__Material for the task__.
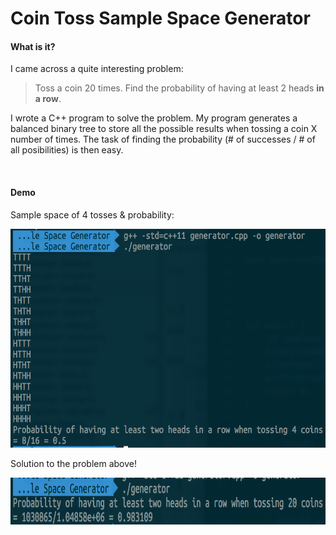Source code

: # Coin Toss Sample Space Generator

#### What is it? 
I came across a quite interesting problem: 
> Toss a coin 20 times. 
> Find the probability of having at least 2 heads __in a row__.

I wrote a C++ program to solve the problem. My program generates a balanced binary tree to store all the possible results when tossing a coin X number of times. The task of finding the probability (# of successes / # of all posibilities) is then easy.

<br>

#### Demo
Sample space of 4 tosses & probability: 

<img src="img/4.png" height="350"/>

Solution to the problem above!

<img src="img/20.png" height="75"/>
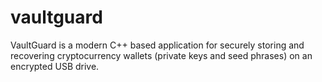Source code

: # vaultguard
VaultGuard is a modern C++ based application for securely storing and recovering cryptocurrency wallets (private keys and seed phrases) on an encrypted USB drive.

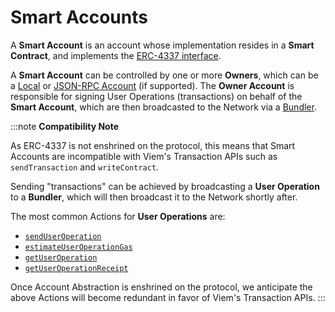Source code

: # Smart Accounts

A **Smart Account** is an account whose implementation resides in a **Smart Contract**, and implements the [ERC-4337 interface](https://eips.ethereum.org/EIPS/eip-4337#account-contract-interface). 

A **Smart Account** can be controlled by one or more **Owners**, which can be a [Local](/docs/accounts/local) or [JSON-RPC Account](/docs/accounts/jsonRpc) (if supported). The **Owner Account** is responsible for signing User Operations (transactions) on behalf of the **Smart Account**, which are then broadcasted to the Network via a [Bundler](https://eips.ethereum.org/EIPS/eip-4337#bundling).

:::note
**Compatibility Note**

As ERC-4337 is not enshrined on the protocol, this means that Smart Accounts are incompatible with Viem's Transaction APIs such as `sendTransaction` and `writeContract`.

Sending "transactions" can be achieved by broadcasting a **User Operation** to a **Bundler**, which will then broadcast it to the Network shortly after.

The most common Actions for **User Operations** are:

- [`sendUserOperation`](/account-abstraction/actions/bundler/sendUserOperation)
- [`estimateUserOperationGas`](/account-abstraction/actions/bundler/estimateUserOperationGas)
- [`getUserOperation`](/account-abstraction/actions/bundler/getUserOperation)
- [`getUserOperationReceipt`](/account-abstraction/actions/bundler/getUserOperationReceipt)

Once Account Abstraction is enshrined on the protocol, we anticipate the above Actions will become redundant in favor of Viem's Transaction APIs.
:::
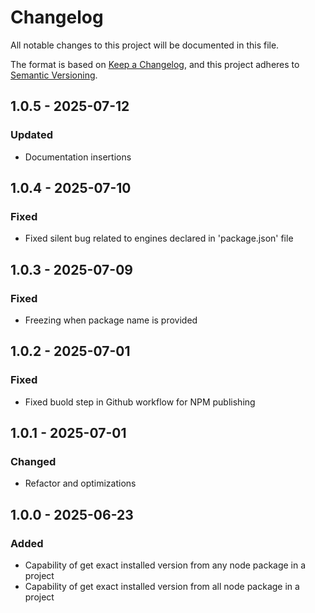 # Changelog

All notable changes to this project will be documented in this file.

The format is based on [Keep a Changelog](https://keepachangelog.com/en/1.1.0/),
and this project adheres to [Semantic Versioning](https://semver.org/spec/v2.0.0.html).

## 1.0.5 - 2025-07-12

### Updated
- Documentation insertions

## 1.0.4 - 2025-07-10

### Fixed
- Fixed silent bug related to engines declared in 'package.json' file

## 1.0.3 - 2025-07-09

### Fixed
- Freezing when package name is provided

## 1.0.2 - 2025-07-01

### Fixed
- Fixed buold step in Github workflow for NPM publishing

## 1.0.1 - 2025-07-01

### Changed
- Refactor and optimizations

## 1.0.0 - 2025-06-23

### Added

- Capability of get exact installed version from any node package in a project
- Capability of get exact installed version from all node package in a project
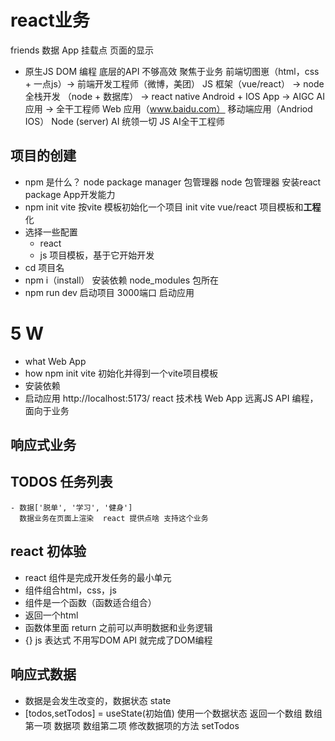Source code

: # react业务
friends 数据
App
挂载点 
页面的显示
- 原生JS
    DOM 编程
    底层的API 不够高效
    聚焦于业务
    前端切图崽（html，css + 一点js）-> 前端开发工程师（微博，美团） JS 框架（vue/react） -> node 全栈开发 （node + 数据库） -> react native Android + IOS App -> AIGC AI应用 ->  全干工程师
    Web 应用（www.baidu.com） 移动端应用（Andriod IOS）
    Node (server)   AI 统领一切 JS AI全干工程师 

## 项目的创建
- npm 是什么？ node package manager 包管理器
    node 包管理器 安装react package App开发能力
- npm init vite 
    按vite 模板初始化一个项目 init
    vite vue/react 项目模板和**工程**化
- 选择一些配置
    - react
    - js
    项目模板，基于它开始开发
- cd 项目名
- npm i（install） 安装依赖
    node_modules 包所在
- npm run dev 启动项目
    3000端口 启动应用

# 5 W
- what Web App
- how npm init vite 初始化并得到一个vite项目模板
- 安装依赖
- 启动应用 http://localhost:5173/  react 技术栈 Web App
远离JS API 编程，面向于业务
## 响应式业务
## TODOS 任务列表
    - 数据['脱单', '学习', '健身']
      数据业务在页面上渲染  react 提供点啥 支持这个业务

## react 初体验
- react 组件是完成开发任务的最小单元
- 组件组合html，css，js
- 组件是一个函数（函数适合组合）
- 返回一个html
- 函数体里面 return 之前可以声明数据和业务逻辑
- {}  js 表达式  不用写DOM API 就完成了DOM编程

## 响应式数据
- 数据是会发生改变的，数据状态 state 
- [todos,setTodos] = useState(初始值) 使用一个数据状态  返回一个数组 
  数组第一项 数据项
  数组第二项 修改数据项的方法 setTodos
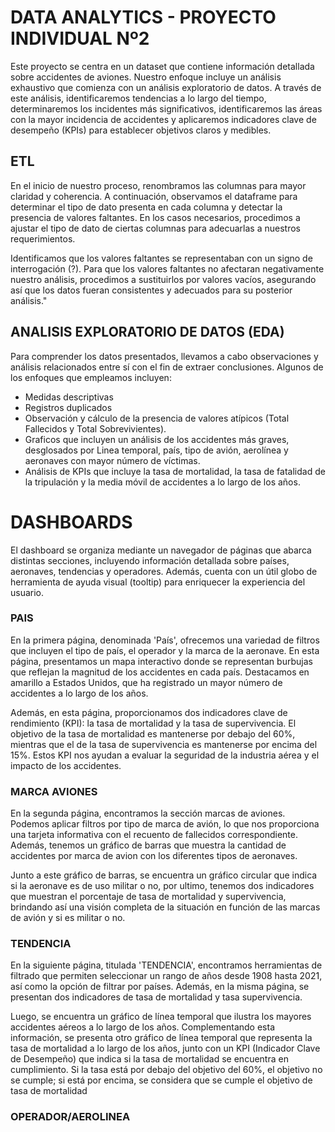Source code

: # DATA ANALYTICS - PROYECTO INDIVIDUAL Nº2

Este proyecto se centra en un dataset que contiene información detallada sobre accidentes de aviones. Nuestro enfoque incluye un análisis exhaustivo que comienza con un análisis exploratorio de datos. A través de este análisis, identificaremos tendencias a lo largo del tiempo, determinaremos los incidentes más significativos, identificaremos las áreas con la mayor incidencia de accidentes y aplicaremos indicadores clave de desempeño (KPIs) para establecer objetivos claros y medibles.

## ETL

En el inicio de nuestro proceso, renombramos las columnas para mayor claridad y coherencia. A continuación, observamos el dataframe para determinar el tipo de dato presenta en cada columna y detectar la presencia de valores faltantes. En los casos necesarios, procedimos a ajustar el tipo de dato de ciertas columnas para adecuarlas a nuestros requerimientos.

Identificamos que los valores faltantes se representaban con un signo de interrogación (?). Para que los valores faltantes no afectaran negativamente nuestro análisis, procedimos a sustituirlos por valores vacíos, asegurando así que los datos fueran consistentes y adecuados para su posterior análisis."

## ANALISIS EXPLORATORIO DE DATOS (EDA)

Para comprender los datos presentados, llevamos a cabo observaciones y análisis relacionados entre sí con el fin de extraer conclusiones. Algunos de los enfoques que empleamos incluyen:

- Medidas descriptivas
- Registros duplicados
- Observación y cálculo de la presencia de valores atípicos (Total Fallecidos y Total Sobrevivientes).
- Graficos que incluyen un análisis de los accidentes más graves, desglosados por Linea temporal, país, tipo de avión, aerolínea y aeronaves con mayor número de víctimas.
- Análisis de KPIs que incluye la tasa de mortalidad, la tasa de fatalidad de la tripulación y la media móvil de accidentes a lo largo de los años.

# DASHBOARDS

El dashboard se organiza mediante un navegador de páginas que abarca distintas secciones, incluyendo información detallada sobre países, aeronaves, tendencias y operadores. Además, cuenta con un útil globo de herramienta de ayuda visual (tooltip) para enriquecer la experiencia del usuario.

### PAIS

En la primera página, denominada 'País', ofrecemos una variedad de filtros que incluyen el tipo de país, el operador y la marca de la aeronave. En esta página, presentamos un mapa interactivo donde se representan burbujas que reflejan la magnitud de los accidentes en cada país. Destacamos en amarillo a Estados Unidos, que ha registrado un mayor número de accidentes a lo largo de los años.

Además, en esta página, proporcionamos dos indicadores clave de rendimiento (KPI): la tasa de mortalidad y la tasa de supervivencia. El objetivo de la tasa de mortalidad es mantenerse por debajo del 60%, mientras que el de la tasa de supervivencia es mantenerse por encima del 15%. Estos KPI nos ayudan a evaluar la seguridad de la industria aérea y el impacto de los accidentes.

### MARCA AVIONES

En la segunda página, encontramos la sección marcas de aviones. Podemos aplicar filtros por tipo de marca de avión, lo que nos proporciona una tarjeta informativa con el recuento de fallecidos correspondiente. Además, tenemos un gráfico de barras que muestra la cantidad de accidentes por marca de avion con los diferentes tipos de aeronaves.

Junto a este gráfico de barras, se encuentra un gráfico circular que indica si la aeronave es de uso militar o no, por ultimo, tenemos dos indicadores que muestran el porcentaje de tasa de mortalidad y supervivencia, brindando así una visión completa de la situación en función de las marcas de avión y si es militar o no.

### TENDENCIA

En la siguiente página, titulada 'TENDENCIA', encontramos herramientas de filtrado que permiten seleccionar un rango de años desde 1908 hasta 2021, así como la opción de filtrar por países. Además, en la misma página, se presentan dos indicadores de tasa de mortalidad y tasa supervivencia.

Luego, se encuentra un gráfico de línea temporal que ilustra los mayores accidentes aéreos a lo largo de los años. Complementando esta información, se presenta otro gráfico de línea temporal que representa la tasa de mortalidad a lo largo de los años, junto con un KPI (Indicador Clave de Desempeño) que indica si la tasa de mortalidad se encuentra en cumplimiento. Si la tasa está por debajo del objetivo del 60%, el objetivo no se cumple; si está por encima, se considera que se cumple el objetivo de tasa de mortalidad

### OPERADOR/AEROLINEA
...
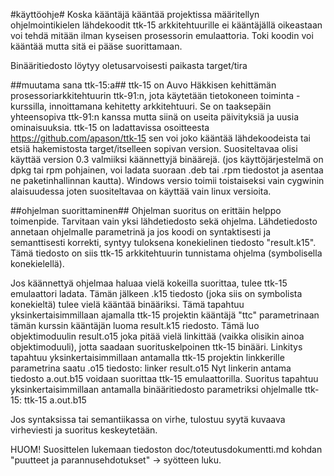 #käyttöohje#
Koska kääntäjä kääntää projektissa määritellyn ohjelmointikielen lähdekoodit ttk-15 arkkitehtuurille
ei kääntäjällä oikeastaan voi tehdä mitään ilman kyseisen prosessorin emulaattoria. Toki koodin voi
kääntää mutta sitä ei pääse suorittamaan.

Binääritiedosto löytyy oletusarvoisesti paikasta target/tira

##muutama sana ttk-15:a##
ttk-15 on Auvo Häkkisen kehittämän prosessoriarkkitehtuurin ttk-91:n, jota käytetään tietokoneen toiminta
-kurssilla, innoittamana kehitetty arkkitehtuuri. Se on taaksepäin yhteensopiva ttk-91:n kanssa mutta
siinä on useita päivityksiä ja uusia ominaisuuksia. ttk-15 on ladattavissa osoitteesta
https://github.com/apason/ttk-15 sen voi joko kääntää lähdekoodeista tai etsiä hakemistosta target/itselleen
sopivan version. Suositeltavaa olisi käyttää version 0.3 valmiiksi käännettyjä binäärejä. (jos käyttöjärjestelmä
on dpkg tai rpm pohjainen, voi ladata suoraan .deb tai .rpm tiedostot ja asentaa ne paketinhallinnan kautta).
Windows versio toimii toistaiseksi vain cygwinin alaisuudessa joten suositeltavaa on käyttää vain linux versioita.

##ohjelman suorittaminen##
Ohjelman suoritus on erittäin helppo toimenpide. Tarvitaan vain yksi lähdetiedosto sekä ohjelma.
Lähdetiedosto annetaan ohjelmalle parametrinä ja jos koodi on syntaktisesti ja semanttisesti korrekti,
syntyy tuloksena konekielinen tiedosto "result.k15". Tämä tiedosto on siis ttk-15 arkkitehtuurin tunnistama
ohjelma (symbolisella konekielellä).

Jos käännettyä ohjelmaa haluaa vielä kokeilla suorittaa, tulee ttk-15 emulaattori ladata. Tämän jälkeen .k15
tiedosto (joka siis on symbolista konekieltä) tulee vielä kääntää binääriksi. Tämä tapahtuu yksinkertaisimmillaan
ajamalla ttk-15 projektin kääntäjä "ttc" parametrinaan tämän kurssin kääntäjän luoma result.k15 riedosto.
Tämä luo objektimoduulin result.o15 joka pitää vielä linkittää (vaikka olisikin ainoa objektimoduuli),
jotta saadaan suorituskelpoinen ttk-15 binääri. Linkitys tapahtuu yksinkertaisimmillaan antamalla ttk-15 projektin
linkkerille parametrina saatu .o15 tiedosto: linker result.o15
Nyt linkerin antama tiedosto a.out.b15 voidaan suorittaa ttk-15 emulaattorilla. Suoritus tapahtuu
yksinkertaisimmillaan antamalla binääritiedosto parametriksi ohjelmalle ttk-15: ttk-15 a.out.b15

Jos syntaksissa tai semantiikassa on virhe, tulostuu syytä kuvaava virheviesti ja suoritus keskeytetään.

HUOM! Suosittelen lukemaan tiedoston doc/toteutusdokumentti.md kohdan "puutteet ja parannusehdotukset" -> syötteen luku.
--
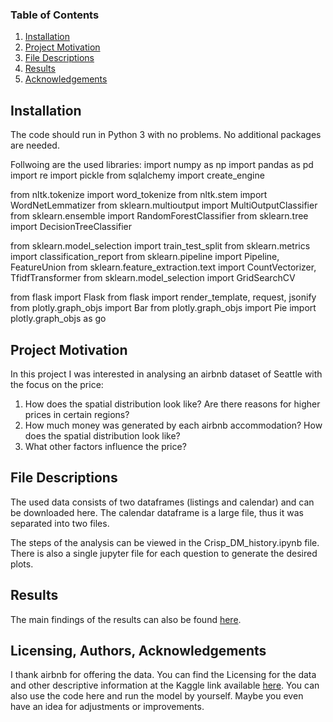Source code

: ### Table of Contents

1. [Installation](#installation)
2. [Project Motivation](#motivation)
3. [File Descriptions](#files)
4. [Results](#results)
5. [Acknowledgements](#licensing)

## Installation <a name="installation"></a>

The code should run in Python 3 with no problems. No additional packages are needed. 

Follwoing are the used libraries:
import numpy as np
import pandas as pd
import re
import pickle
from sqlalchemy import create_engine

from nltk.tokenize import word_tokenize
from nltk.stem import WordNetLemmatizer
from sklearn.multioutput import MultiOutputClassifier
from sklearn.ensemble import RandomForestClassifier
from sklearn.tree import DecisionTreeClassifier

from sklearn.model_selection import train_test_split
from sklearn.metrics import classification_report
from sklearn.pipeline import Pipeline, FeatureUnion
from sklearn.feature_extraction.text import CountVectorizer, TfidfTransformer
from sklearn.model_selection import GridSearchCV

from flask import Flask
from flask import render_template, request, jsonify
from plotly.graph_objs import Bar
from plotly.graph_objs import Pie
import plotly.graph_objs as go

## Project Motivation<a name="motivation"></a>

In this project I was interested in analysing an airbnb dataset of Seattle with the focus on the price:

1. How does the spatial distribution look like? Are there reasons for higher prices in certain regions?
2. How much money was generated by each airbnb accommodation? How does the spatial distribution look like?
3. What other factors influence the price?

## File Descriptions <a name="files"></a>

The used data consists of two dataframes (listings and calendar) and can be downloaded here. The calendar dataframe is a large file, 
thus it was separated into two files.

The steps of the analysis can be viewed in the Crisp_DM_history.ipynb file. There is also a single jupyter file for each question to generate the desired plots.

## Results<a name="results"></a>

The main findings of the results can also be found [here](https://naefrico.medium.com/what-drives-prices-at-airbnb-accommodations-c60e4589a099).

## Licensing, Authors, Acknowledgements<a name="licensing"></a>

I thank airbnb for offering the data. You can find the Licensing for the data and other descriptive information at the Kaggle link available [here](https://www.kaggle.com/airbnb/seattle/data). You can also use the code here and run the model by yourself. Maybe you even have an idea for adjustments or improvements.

__Try it__. Nothing but the lines from the one with "- npm init vite" up to and including the one with "En el inicio" should be printed, exactly as they read above. Please keep the pictures out.

__Written response__.
- npm init vite 
    按vite 模板初始化一个项目 init
    vite vue/react 项目模板和**工程**化
- 选择一些配置
    - react
    - js
    项目模板，基于它开始开发
- cd 项目名
- npm i（install） 安装依赖
    node_modules 包所在
- npm run dev 启动项目
    3000端口 启动应用

# 5 W
- what Web App
- how npm init vite 初始化并得到一个vite项目模板
- 安装依赖
- 启动应用 http://localhost:5173/  react 技术栈 Web App
远离JS API 编程，面向于业务
## 响应式业务
## TODOS 任务列表
    - 数据['脱单', '学习', '健身']
      数据业务在页面上渲染  react 提供点啥 支持这个业务

## react 初体验
- react 组件是完成开发任务的最小单元
- 组件组合html，css，js
- 组件是一个函数（函数适合组合）
- 返回一个html
- 函数体里面 return 之前可以声明数据和业务逻辑
- {}  js 表达式  不用写DOM API 就完成了DOM编程

## 响应式数据
- 数据是会发生改变的，数据状态 state 
- [todos,setTodos] = useState(初始值) 使用一个数据状态  返回一个数组 
  数组第一项 数据项
  数组第二项 修改数据项的方法 setTodos
Source code

: # DATA ANALYTICS - PROYECTO INDIVIDUAL Nº2

Este proyecto se centra en un dataset que contiene información detallada sobre accidentes de aviones. Nuestro enfoque incluye un análisis exhaustivo que comienza con un análisis exploratorio de datos. A través de este análisis, identificaremos tendencias a lo largo del tiempo, determinaremos los incidentes más significativos, identificaremos las áreas con la mayor incidencia de accidentes y aplicaremos indicadores clave de desempeño (KPIs) para establecer objetivos claros y medibles.

## ETL

En el inicio de nuestro proceso, renombramos las columnas para mayor claridad y coherencia. A continuación, observamos el dataframe para determinar el tipo de dato presenta en cada columna y detectar la presencia de valores faltantes. En los casos necesarios, procedimos a ajustar el tipo de dato de ciertas columnas para adecuarlas a nuestros requerimientos.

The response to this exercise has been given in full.